There’s a lot of denial in the film. There’s a lot about the lies one tells themselves. Everybody is constantly lying to themselves in the movie, starting with the teenager who says that feelings aren’t his thing. This is something I understand very well because when I was a teenager, I promised myself I wouldn’t fall in love until she was 19. I thought for a second I would marry the first man I ever loved. But then I remembered that when I was 12, I was in love with a 14-year-old little boy. We went to a mixed school, which would have been a big deal because most schools were segregated by gender. It was a boarding school, and there was a lot of surveillance. During every break between the classes, we had a set of boys upstairs standing at the door at the threshold of the door looking out for us so that we could stay and flirt. What does that mean to be considered a whore at the time for being 12 years old and flirting with a 14-year-old boy? I also wondered why I didn’t sleep with him then. It’s probably because he didn’t know I would have wanted to. But this entire question about sexuality and was it wrong…no, it was not!

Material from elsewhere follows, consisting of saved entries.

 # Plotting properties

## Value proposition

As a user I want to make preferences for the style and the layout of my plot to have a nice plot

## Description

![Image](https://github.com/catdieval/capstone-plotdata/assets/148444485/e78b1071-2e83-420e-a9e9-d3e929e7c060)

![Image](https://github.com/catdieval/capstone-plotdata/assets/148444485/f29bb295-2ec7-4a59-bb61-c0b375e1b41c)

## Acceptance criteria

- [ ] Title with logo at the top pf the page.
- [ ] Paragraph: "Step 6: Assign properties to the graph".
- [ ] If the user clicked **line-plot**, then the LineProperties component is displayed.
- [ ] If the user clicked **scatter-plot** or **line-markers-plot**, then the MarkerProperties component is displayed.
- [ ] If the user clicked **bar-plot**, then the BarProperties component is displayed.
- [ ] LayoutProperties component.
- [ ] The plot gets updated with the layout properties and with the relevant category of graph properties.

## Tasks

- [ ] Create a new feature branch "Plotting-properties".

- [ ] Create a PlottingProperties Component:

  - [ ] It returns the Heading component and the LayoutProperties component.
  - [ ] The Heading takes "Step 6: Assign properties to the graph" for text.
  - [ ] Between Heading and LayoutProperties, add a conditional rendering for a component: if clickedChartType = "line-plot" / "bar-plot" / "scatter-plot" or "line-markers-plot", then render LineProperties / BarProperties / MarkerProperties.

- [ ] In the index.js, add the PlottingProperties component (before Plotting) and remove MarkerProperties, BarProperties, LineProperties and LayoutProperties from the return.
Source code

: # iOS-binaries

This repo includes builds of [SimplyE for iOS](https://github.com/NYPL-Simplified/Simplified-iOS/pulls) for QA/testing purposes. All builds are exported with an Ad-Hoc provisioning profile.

So to continue on a thread on denial and the kind of simulations that occur, obviously, the husband’s denial is clear in choosing to believe in something obscuring what he knows is the truth. That’s what denial means: to override what one knows in order to survive. It’s a survival mechanism. It’s very, very important. And in the scene where Théo comes back from being sent off to boarding school, he comes and sees her in her office. She’s sitting there cold and legal-like, and he says, “I need my father to know the truth.” He isn’t saying the truth—he’s lying to himself. That’s a very important difference with the Danish film. The dialogue is identical, but in the Danish film, he’s speaking at face value and, in fact, stating what he wants.
In my film, he’s not stating what he wants. What he wants more than anything is her. He blackmails her because he’s trying to dominate the power dynamic that she, until then, has been dominating where she treats him like a kid and tells him that he’s gonna get over it in one second. She’s been so dismissive of him, and he’s trying to get power over her. But the entire thing is a scene of love. And in the end, it’s a very amorous form of behavior to lie to oneself in this way. By the end, she’s almost in tears as well. That’s really what amorous behavior is, lying to oneself and then yet still doing the worst thing one can do. And he does dominate her in ways. We see it as soon as the tattoo scene where she’s saying, “No, no,” but more in a kind of teenage amused way of saying no and in the end letting him do it. And the last scene at the gate is the same way. We hear her say stop with a normal, steady voice. But she keeps going.